(Stored items)
------------------------------

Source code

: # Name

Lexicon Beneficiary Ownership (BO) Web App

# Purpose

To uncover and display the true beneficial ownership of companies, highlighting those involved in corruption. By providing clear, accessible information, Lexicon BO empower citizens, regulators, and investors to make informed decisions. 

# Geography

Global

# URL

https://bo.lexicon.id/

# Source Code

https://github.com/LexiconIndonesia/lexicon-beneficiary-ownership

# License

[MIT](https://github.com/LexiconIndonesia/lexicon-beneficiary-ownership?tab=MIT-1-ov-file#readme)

------------------------------

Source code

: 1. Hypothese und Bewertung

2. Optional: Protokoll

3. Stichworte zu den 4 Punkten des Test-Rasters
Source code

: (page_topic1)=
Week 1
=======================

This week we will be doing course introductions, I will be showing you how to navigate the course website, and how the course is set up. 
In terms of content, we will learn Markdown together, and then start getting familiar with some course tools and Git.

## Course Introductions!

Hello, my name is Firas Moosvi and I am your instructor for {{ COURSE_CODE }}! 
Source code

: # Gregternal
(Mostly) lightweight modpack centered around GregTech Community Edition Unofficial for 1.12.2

------------------------------

Exercise »
Set down, from the entries above, exactly the lines from the one with "In terms of" up to and including the one with "(Mostly) lightweight modpack", and no other lines.

Answer for the task »
In terms of content, we will learn Markdown together, and then start getting familiar with some course tools and Git.

## Course Introductions!

Hello, my name is Firas Moosvi and I am your instructor for {{ COURSE_CODE }}! 
Source code

: # Gregternal
(Mostly) lightweight modpack centered around GregTech Community Edition Unofficial for 1.12.2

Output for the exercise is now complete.